→ EXERCISE AIM:
Return every entry below exactly as written, minus the pictures.

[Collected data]

-- -- --

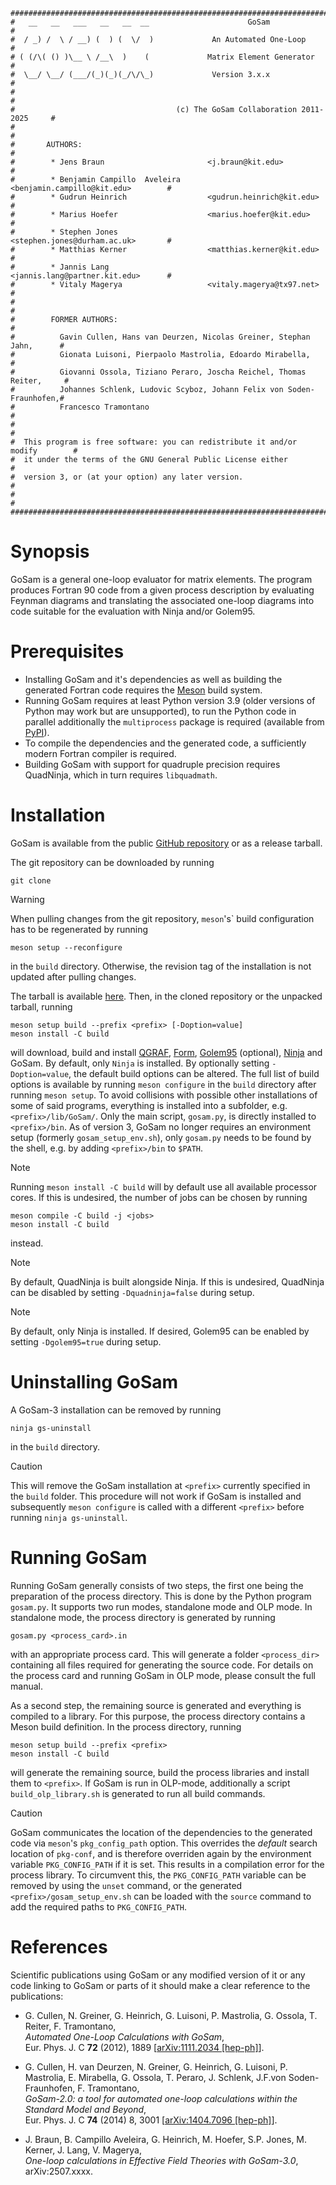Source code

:     ################################################################################
    #   __   __   ___   __   __  __                      GoSam                     #
    #  / _) /  \ / __) (  ) (  \/  )             An Automated One-Loop             #
    # ( (/\( () )\__ \ /__\  )    (             Matrix Element Generator           #
    #  \__/ \__/ (___/(_)(_)(_/\/\_)             Version 3.x.x                     #
    #                                                                              #
    #                                    (c) The GoSam Collaboration 2011-2025     #
    #                                                                              #
    #       AUTHORS:                                                               #
    #        * Jens Braun                       <j.braun@kit.edu>                  #
    #        * Benjamin Campillo  Aveleira      <benjamin.campillo@kit.edu>        #
    #        * Gudrun Heinrich                  <gudrun.heinrich@kit.edu>          #
    #        * Marius Hoefer                    <marius.hoefer@kit.edu>            #
    #        * Stephen Jones                    <stephen.jones@durham.ac.uk>       #
    #        * Matthias Kerner                  <matthias.kerner@kit.edu>          #
    #        * Jannis Lang                      <jannis.lang@partner.kit.edu>      #
    #        * Vitaly Magerya                   <vitaly.magerya@tx97.net>          #
    #                                                                              #
    #        FORMER AUTHORS:                                                       #
    #          Gavin Cullen, Hans van Deurzen, Nicolas Greiner, Stephan Jahn,      #
    #          Gionata Luisoni, Pierpaolo Mastrolia, Edoardo Mirabella,            #
    #          Giovanni Ossola, Tiziano Peraro, Joscha Reichel, Thomas Reiter,     #
    #          Johannes Schlenk, Ludovic Scyboz, Johann Felix von Soden-Fraunhofen,#
    #          Francesco Tramontano                                                #
    #                                                                              #
    #  This program is free software: you can redistribute it and/or modify        #
    #  it under the terms of the GNU General Public License either                 #
    #  version 3, or (at your option) any later version.                           #
    #                                                                              #
    ################################################################################


# Synopsis

GoSam is a general one-loop evaluator for matrix elements.
The program produces Fortran 90 code from a given process
description by evaluating Feynman diagrams and translating
the associated one-loop diagrams into code suitable for the
evaluation with Ninja and/or Golem95.

# Prerequisites
* Installing GoSam and it's dependencies as well as building the generated Fortran code requires the
  [Meson](https://mesonbuild.com/Getting-meson.html) build system.
* Running GoSam requires at least Python version 3.9 (older versions of Python may work but are unsupported), to run
the Python code in parallel additionally the `multiprocess` package is required (available from [PyPI](https://pypi.org/project/multiprocess/)).
* To compile the dependencies and the generated code, a sufficiently modern Fortran compiler is required.
* Building GoSam with support for quadruple precision requires QuadNinja, which in turn requires `libquadmath`.

# Installation

GoSam is available from the public [GitHub repository](https://github.com/gudrunhe/gosam) or as a release tarball.

The git repository can be downloaded by running
```console
git clone
```
> [!WARNING]
> When pulling changes from the git repository, `meson`'s` build configuration has to be regenerated by running
> ```console
> meson setup --reconfigure
> ```
> in the `build` directory. Otherwise, the revision tag of the installation is not updated after pulling changes.

The tarball is available [here](https://github.com/gudrunhe/gosam/releases).
Then, in the cloned repository or the unpacked tarball, running
```console
meson setup build --prefix <prefix> [-Doption=value]
meson install -C build
```
will download, build and install
[QGRAF](http://cfif.tecnico.ulisboa.pt/~paulo/qgraf.html),
[Form](https://www.nikhef.nl/~form/),
[Golem95](https://github.com/gudrunhe/golem95) (optional),
[Ninja](https://github.com/peraro/ninja)
and GoSam. By default, only `Ninja` is installed. By optionally setting `-Doption=value`, the default build options can be altered.
The full list of build options is available by running `meson configure` in the `build` directory after running `meson setup`.
To avoid collisions with possible other installations of some of said programs, everything is installed into
a subfolder, e.g. `<prefix>/lib/GoSam/`. Only the main script, `gosam.py`, is directly installed to `<prefix>/bin`.
As of version 3, GoSam no longer requires an environment setup (formerly `gosam_setup_env.sh`), only `gosam.py` needs to
be found by the shell, e.g. by adding `<prefix>/bin` to `$PATH`.

> [!NOTE]
> Running `meson install -C build` will by default use all available processor cores. If this is undesired, the number
> of jobs can be chosen by running
> ```console
> meson compile -C build -j <jobs>
> meson install -C build
> ```
> instead.

> [!NOTE]
> By default, QuadNinja is built alongside Ninja. If this is undesired, QuadNinja can be disabled by setting
> `-Dquadninja=false` during setup.

> [!NOTE]
> By default, only Ninja is installed. If desired, Golem95 can be enabled by setting `-Dgolem95=true` during setup.

# Uninstalling GoSam
A GoSam-3 installation can be removed by running
```console
ninja gs-uninstall
```
in the `build` directory.

> [!CAUTION]
> This will remove the GoSam installation at `<prefix>` currently specified in the `build` folder. This procedure will
> not work if GoSam is installed and subsequently `meson configure` is called with a different `<prefix>` before
> running `ninja gs-uninstall`.

# Running GoSam
Running GoSam generally consists of two steps, the first one being the preparation of the process directory.
This is done by the Python program `gosam.py`. It supports two run modes, standalone mode and OLP
mode. In standalone mode, the process directory is generated by running
```console
gosam.py <process_card>.in
```
with an appropriate process card. This will generate a folder `<process_dir>` containing all files required for
generating the source code. For details on the process card and running GoSam in OLP mode, please consult the full
manual.

As a second step, the remaining source is generated and everything is compiled to a library. For this purpose, the
process directory contains a Meson build definition. In the process directory, running
```console
meson setup build --prefix <prefix>
meson install -C build
```
will generate the remaining source, build the process libraries and install them to `<prefix>`. If GoSam is run in
OLP-mode, additionally a script `build_olp_library.sh` is generated to run all build commands.

> [!CAUTION]
> GoSam communicates the location of the dependencies to the generated code via `meson`'s `pkg_config_path` option. This overrides the _default_ search location of `pkg-conf`, and is therefore overriden again by the environment variable `PKG_CONFIG_PATH` if it is set. This results in a compilation error for the process library. To circumvent this, the `PKG_CONFIG_PATH` variable can be removed by using the `unset` command, or the generated `<prefix>/gosam_setup_env.sh` can be loaded with the `source` command to add the required paths to `PKG_CONFIG_PATH`.

# References
Scientific publications using GoSam or any modified version of it or any code linking to GoSam or parts of it should make a clear reference to the publications:

 * G. Cullen, N. Greiner, G. Heinrich, G. Luisoni,
              P. Mastrolia, G. Ossola, T. Reiter, F. Tramontano,\
          _Automated One-Loop Calculations with GoSam_,\
		  Eur. Phys. J. C __72__ (2012), 1889 [[arXiv:1111.2034 [hep-ph]](https://arxiv.org/abs/1111.2034)].

*  G. Cullen,  H. van Deurzen, N. Greiner, G. Heinrich, G. Luisoni,
              P. Mastrolia, E. Mirabella, G. Ossola, T. Peraro, J. Schlenk,
	      J.F.von Soden-Fraunhofen, F. Tramontano,\
		  _GoSam-2.0: a tool for automated one-loop calculations within the Standard Model and Beyond_,\
		  Eur. Phys. J. C __74__ (2014) 8,  3001 [[arXiv:1404.7096 [hep-ph]](https://arxiv.org/abs/1404.7096)].

 * J. Braun, B. Campillo Aveleira, G. Heinrich, M. Hoefer, S.P. Jones, M. Kerner, J. Lang, V. Magerya,\
        _One-loop calculations in Effective Field Theories with GoSam-3.0_,\
        arXiv:2507.xxxx.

-- -- --

→ EXERCISE RESPONSE:
Source code

:     ################################################################################
    #   __   __   ___   __   __  __                      GoSam                     #
    #  / _) /  \ / __) (  ) (  \/  )             An Automated One-Loop             #
    # ( (/\( () )\__ \ /__\  )    (             Matrix Element Generator           #
    #  \__/ \__/ (___/(_)(_)(_/\/\_)             Version 3.x.x                     #
    #                                                                              #
    #                                    (c) The GoSam Collaboration 2011-2025     #
    #                                                                              #
    #       AUTHORS:                                                               #
    #        * Jens Braun                       <j.braun@kit.edu>                  #
    #        * Benjamin Campillo  Aveleira      <benjamin.campillo@kit.edu>        #
    #        * Gudrun Heinrich                  <gudrun.heinrich@kit.edu>          #
    #        * Marius Hoefer                    <marius.hoefer@kit.edu>            #
    #        * Stephen Jones                    <stephen.jones@durham.ac.uk>       #
    #        * Matthias Kerner                  <matthias.kerner@kit.edu>          #
    #        * Jannis Lang                      <jannis.lang@partner.kit.edu>      #
    #        * Vitaly Magerya                   <vitaly.magerya@tx97.net>          #
    #                                                                              #
    #        FORMER AUTHORS:                                                       #
    #          Gavin Cullen, Hans van Deurzen, Nicolas Greiner, Stephan Jahn,      #
    #          Gionata Luisoni, Pierpaolo Mastrolia, Edoardo Mirabella,            #
    #          Giovanni Ossola, Tiziano Peraro, Joscha Reichel, Thomas Reiter,     #
    #          Johannes Schlenk, Ludovic Scyboz, Johann Felix von Soden-Fraunhofen,#
    #          Francesco Tramontano                                                #
    #                                                                              #
    #  This program is free software: you can redistribute it and/or modify        #
    #  it under the terms of the GNU General Public License either                 #
    #  version 3, or (at your option) any later version.                           #
    #                                                                              #
    ################################################################################


# Synopsis

GoSam is a general one-loop evaluator for matrix elements.
The program produces Fortran 90 code from a given process
description by evaluating Feynman diagrams and translating
the associated one-loop diagrams into code suitable for the
evaluation with Ninja and/or Golem95.

# Prerequisites
* Installing GoSam and it's dependencies as well as building the generated Fortran code requires the
  [Meson](https://mesonbuild.com/Getting-meson.html) build system.
* Running GoSam requires at least Python version 3.9 (older versions of Python may work but are unsupported), to run
the Python code in parallel additionally the `multiprocess` package is required (available from [PyPI](https://pypi.org/project/multiprocess/)).
* To compile the dependencies and the generated code, a sufficiently modern Fortran compiler is required.
* Building GoSam with support for quadruple precision requires QuadNinja, which in turn requires `libquadmath`.

# Installation

GoSam is available from the public [GitHub repository](https://github.com/gudrunhe/gosam) or as a release tarball.

The git repository can be downloaded by running
```console
git clone
```
> [!WARNING]
> When pulling changes from the git repository, `meson`'s` build configuration has to be regenerated by running
> ```console
> meson setup --reconfigure
> ```
> in the `build` directory. Otherwise, the revision tag of the installation is not updated after pulling changes.

The tarball is available [here](https://github.com/gudrunhe/gosam/releases).
Then, in the cloned repository or the unpacked tarball, running
```console
meson setup build --prefix <prefix> [-Doption=value]
meson install -C build
```
will download, build and install
[QGRAF](http://cfif.tecnico.ulisboa.pt/~paulo/qgraf.html),
[Form](https://www.nikhef.nl/~form/),
[Golem95](https://github.com/gudrunhe/golem95) (optional),
[Ninja](https://github.com/peraro/ninja)
and GoSam. By default, only `Ninja` is installed. By optionally setting `-Doption=value`, the default build options can be altered.
The full list of build options is available by running `meson configure` in the `build` directory after running `meson setup`.
To avoid collisions with possible other installations of some of said programs, everything is installed into
a subfolder, e.g. `<prefix>/lib/GoSam/`. Only the main script, `gosam.py`, is directly installed to `<prefix>/bin`.
As of version 3, GoSam no longer requires an environment setup (formerly `gosam_setup_env.sh`), only `gosam.py` needs to
be found by the shell, e.g. by adding `<prefix>/bin` to `$PATH`.

> [!NOTE]
> Running `meson install -C build` will by default use all available processor cores. If this is undesired, the number
> of jobs can be chosen by running
> ```console
> meson compile -C build -j <jobs>
> meson install -C build
> ```
> instead.

> [!NOTE]
> By default, QuadNinja is built alongside Ninja. If this is undesired, QuadNinja can be disabled by setting
> `-Dquadninja=false` during setup.

> [!NOTE]
> By default, only Ninja is installed. If desired, Golem95 can be enabled by setting `-Dgolem95=true` during setup.

# Uninstalling GoSam
A GoSam-3 installation can be removed by running
```console
ninja gs-uninstall
```
in the `build` directory.

> [!CAUTION]
> This will remove the GoSam installation at `<prefix>` currently specified in the `build` folder. This procedure will
> not work if GoSam is installed and subsequently `meson configure` is called with a different `<prefix>` before
> running `ninja gs-uninstall`.

# Running GoSam
Running GoSam generally consists of two steps, the first one being the preparation of the process directory.
This is done by the Python program `gosam.py`. It supports two run modes, standalone mode and OLP
mode. In standalone mode, the process directory is generated by running
```console
gosam.py <process_card>.in
```
with an appropriate process card. This will generate a folder `<process_dir>` containing all files required for
generating the source code. For details on the process card and running GoSam in OLP mode, please consult the full
manual.

As a second step, the remaining source is generated and everything is compiled to a library. For this purpose, the
process directory contains a Meson build definition. In the process directory, running
```console
meson setup build --prefix <prefix>
meson install -C build
```
will generate the remaining source, build the process libraries and install them to `<prefix>`. If GoSam is run in
OLP-mode, additionally a script `build_olp_library.sh` is generated to run all build commands.

> [!CAUTION]
> GoSam communicates the location of the dependencies to the generated code via `meson`'s `pkg_config_path` option. This overrides the _default_ search location of `pkg-conf`, and is therefore overriden again by the environment variable `PKG_CONFIG_PATH` if it is set. This results in a compilation error for the process library. To circumvent this, the `PKG_CONFIG_PATH` variable can be removed by using the `unset` command, or the generated `<prefix>/gosam_setup_env.sh` can be loaded with the `source` command to add the required paths to `PKG_CONFIG_PATH`.

# References
Scientific publications using GoSam or any modified version of it or any code linking to GoSam or parts of it should make a clear reference to the publications:

 * G. Cullen, N. Greiner, G. Heinrich, G. Luisoni,
              P. Mastrolia, G. Ossola, T. Reiter, F. Tramontano,\
          _Automated One-Loop Calculations with GoSam_,\
		  Eur. Phys. J. C __72__ (2012), 1889 [[arXiv:1111.2034 [hep-ph]](https://arxiv.org/abs/1111.2034)].

*  G. Cullen,  H. van Deurzen, N. Greiner, G. Heinrich, G. Luisoni,
              P. Mastrolia, E. Mirabella, G. Ossola, T. Peraro, J. Schlenk,
	      J.F.von Soden-Fraunhofen, F. Tramontano,\
		  _GoSam-2.0: a tool for automated one-loop calculations within the Standard Model and Beyond_,\
		  Eur. Phys. J. C __74__ (2014) 8,  3001 [[arXiv:1404.7096 [hep-ph]](https://arxiv.org/abs/1404.7096)].

 * J. Braun, B. Campillo Aveleira, G. Heinrich, M. Hoefer, S.P. Jones, M. Kerner, J. Lang, V. Magerya,\
        _One-loop calculations in Effective Field Theories with GoSam-3.0_,\
        arXiv:2507.xxxx.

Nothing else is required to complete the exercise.